Some of what wikipedia reports on her:
In the fall of 1814, Grand Duke Nicholas ...and his brother...Michael, visited Berlin. Arrangements were made between the two royal families for Nicholas to marry Princess Charlotte, and on the second visit the following year, Nicholas fell in love with the then seventeen year old Princess Charlotte. The feeling were mutual, "I like him and am sure of being happy with him." She wrote to her brother, "What we have in common is our inner life; let the world do as it pleases, in our hearts we have a world of our own." Hand in hand they wandered over the Postdam country side, and attended the Berlin Court Opera. By the end of his visit, Grand Duke Nicholas and Princess Charlotte were engaged. The wedding would not take place for another two years....On her birthday, July 13, 1817, she and Nicholas were married in the Chapel of the Winter Palace. "...I felt myself very, very happy when our hands joined..." she would later write about her wedding. "With complete confidence and trust, I gave my life into the hands of my Nicholas, and he never once betrayed it.

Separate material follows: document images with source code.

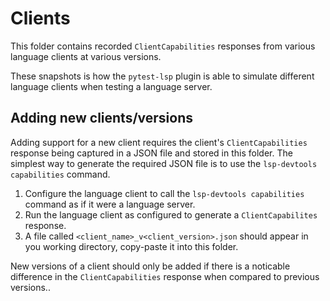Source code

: # Clients

This folder contains recorded `ClientCapabilities` responses from various language clients at various versions.

These snapshots is how the `pytest-lsp` plugin is able to simulate different language clients when testing a language server.

## Adding new clients/versions

Adding support for a new client requires the client's `ClientCapabilities` response being captured in a JSON file and stored in this folder.
The simplest way to generate the required JSON file is to use the `lsp-devtools capabilities` command.

1. Configure the language client to call the `lsp-devtools capabilities` command as if it were a language server.
1. Run the language client as configured to generate a `ClientCapabilites` response.
1. A file called `<client_name>_v<client_version>.json` should appear in you working directory, copy-paste it into this folder.

New versions of a client should only be added if there is a noticable difference in the `ClientCapabilities` response when compared to previous versions..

Weeks after the wedding, Alexandra was pregnant. On April 17, 1818 she gave birth to her first son, the future Alexander II, and the next year she had a daughter, Grand Duchess Maria...In 1820 Alexandra produced a stillborn daughter, her third pregnancy in three years, which brought on a deep depression. Her doctors advised a holiday, and in the autumn of 1820 Nicholas took her to see her family in Berlin, where they remained until the summer of 1821, returning again in the summer of 1824. They did not come back to St. Petersburg until March of 1825 when Alexander I required their presence in Russia....spent her first years in Russia trying to learn the language and customs of her adopted country under the tutelage of the poet Vasily Zhukovsky, whom she characterized as being "too much of a poet to be a good tutor." The Imperial family spoke German and wrote their letters in French, and as a consequence, Alexandra never completely mastered the Russian language. Nicholas and Alexandra were private people who found great pleasure in each other’s company. She wrote in her memoirs of her first years in Russia, "We both were truly happy only when we found ourselves alone in our apartments with me sitting on his knees while he was loving and tender.

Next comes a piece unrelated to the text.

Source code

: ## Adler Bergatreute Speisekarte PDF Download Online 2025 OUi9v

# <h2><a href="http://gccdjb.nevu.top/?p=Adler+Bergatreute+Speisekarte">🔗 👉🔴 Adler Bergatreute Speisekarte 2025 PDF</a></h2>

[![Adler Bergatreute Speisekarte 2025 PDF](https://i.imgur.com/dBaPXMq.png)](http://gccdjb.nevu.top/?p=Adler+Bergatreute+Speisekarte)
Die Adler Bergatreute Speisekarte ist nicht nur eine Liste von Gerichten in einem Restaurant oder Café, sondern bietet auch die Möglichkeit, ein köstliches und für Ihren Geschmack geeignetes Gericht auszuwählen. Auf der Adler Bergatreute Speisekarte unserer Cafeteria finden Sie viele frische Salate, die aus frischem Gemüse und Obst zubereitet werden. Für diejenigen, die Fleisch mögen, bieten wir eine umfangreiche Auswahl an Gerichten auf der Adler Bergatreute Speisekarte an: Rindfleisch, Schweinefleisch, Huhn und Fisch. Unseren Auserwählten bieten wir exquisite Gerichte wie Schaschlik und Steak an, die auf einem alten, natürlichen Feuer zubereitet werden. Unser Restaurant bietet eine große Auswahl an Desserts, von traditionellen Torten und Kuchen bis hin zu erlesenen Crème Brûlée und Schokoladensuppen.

Alexandra was tall, slender with a small head of refine features. Her blue eyes were set deep in her head. She had an air of regal majesty. Her quick, light walk was graceful. She was frail, often in poor health. Her voice was hoarse, but she spoke rapidly and with decision.

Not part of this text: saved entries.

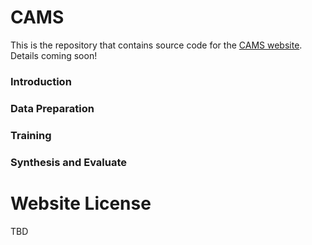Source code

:# CAMS

This is the repository that contains source code for the [CAMS website](https://cams-hoi.github.io). Details coming soon!

### Introduction

### Data Preparation

### Training

### Synthesis and Evaluate

# Website License

TBD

....was an avid reader and enjoyed music. She was kind and liked privacy and simplicity. She dressed elegantly, with a decided preference for light colors, and collected beautiful jewels. Neither arrogant nor frivolous, Alexandra was not without intelligence and had an excellent memory; her reading was quite extensive; her judgment of men sure, slightly ironical. However, her interests were mostly shallow. She loved to dance and the fantastic world of the Palaces and court balls filled her horizon. She did not worry about knowing the real problems of the Russian people that demanded from its Empress the energy to take care of the needed and the sick.
By 1832 the Nicholas and Alexandra had seven children ...Nicholas I never wavered in his love for his wife, whom he nicknamed “Mouffy”. In 1837, when much of the Winter Palace was destroyed by fire, Nicholas reportedly told an aide-de-camp "Let everything else burn up, only just save for me the small case of letters in my study which my wife wrote to me when she was my betrothed.